I flew to the tiller, but found a big Chinaman before me, and in an instant he had me by the collar and was tugging me over the side. But I clung to it, felt a jerk as there was a loud rap, and, thanks to Tom Jecks, the man rolled over into the water, and began to swim.
“Now for it, my lads,” shouted Mr Brooke. “All together; over with them!”
The men cheered and struck down with the butts of their rifles, the boat-hook was wielded fiercely, and half-a-dozen of our assailants were driven out of the boat, but not into the others, for they fell with splash after splash into the river. For our vessel careened over as the sail caught the full pressure of the wind, and then made quite a bound from the little craft by which she was surrounded.
Then a cheer arose, for we knew we could laugh at our enemies, who were being rapidly left behind; and, while some dragged their swimming companions into their boats, the others set up a savage yelling; gesticulating, and no doubt telling us how, if they caught us, they would tear us into little bits.
“Well done, my lads,” cried Mr Brooke. “Splendid, splendid. Couldn’t have been better. Excellent, Mr Herrick; ease her a little, ease her. We must have a reef in that sail.
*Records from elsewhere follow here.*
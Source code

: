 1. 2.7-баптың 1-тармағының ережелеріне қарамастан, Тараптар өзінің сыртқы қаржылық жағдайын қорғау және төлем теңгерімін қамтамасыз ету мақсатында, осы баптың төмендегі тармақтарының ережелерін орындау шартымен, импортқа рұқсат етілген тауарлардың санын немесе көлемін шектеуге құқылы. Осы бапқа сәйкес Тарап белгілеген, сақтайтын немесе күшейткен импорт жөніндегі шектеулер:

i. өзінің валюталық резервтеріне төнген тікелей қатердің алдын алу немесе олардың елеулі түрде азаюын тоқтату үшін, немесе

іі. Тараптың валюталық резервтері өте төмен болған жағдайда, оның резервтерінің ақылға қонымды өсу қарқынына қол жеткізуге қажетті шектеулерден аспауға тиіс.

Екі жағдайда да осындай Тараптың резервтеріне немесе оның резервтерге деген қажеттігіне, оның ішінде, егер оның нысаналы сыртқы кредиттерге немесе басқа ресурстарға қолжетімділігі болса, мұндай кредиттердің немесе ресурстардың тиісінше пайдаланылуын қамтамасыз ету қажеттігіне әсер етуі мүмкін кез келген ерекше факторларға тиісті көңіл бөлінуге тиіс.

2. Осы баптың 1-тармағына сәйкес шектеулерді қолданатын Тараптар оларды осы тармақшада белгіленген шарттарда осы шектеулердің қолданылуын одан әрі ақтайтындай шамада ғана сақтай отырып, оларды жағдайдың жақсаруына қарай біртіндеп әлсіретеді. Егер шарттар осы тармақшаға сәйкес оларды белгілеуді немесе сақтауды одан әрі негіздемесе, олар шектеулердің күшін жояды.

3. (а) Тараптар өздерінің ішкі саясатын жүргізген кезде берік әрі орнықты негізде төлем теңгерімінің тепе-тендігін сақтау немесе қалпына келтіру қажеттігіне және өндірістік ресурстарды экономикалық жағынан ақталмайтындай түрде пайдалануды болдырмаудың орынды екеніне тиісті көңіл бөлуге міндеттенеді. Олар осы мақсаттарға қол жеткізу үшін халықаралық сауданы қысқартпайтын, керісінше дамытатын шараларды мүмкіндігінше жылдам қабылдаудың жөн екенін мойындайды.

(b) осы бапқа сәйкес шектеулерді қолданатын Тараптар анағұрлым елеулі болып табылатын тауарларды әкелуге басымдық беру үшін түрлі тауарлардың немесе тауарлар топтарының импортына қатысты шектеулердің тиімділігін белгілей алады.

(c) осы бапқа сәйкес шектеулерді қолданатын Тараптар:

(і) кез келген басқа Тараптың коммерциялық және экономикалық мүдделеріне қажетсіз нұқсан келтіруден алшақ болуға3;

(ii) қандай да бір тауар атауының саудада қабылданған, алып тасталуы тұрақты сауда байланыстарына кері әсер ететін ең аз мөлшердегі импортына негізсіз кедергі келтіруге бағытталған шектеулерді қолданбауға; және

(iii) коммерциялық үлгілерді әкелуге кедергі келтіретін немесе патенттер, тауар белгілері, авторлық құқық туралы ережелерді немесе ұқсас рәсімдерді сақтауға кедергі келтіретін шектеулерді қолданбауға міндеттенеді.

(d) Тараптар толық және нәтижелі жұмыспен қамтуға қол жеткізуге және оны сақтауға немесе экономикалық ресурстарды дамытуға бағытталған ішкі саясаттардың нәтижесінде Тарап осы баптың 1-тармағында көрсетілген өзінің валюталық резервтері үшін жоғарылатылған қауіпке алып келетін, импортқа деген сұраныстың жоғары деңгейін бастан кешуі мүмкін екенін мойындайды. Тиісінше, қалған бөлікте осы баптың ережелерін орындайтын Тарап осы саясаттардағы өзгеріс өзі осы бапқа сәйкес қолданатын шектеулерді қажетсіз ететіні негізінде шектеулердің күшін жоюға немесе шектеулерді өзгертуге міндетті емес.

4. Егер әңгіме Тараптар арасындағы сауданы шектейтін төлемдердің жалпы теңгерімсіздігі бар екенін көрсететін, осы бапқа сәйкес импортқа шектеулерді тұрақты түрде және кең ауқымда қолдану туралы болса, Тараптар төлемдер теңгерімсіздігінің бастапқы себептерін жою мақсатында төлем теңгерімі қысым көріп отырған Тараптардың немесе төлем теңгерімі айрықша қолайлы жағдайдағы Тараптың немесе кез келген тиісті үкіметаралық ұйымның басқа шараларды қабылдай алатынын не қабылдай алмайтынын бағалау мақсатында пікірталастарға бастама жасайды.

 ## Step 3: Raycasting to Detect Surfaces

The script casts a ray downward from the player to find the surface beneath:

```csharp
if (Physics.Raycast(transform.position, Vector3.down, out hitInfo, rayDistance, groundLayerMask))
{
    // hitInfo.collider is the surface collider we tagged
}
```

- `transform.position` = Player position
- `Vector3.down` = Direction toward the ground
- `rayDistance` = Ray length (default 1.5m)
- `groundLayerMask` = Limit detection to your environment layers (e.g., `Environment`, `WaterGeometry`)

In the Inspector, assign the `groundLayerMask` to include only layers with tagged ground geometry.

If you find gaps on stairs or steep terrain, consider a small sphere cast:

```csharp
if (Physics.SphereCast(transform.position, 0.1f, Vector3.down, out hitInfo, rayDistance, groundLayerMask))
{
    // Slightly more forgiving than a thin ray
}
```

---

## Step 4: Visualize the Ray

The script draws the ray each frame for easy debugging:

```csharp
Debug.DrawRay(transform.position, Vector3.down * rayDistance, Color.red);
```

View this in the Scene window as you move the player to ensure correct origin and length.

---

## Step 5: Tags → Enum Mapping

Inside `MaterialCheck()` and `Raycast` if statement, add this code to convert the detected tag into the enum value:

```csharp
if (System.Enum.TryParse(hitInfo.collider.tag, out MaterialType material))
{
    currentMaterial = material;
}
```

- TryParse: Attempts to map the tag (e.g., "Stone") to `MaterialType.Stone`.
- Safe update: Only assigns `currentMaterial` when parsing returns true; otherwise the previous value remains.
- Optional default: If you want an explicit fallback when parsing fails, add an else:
All left behind, then; no pursuit?” and he looked astern as our boat rushed through the water, and then he frowned, for one of the men said—
“Yes, sir; here’s one on ’em from the shore coming arter us full sail, and she’s going as fast as we.”
And once more, as I looked behind me, holding on the while by the tiller, I seemed to see the inside of a Chinese prison after we had been pretty well stoned to death; for it was a good-sized boat that was gliding after us at a rapid rate, and threatening to overtake us before long.